> [The task] Would you please output the lines of the data below from the one containing "6. After all" to the end, exactly and with nothing added?

Saved entries
=== Section Start ===
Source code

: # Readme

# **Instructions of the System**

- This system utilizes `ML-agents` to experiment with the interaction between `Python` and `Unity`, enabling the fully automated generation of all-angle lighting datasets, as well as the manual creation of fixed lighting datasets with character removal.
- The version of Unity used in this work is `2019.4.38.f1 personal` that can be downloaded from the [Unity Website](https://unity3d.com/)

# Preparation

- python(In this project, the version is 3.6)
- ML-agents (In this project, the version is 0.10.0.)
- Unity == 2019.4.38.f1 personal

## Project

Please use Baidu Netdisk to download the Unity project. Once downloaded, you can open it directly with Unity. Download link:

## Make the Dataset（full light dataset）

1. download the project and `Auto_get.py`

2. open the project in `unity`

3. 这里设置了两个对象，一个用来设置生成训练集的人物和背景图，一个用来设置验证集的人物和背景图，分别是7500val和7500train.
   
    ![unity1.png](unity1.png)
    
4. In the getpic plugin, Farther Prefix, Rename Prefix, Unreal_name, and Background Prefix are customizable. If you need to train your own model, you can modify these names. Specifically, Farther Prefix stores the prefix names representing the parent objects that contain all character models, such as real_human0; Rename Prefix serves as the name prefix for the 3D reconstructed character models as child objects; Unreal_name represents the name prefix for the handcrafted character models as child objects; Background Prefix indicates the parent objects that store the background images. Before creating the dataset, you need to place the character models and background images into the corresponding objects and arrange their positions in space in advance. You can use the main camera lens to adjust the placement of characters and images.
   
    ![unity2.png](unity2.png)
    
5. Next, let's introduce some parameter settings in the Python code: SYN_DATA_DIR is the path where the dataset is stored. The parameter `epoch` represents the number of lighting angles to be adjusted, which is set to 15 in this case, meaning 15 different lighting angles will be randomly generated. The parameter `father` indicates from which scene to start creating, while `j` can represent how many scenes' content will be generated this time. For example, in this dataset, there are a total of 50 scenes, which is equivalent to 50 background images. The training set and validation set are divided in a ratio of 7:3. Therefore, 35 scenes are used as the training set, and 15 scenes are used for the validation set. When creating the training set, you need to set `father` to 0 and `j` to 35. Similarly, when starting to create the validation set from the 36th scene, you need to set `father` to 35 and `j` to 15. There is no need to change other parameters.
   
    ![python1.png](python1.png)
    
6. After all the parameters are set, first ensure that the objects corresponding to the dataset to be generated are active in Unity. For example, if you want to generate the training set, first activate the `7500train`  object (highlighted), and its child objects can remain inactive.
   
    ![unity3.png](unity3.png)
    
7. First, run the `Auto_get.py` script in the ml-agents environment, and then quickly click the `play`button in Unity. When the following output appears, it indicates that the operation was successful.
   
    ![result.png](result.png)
=== Section End ===
> [Result]
6. After all the parameters are set, first ensure that the objects corresponding to the dataset to be generated are active in Unity. For example, if you want to generate the training set, first activate the `7500train`  object (highlighted), and its child objects can remain inactive.
   
    ![unity3.png](unity3.png)
    
7. First, run the `Auto_get.py` script in the ml-agents environment, and then quickly click the `play`button in Unity. When the following output appears, it indicates that the operation was successful.
   
    ![result.png](result.png)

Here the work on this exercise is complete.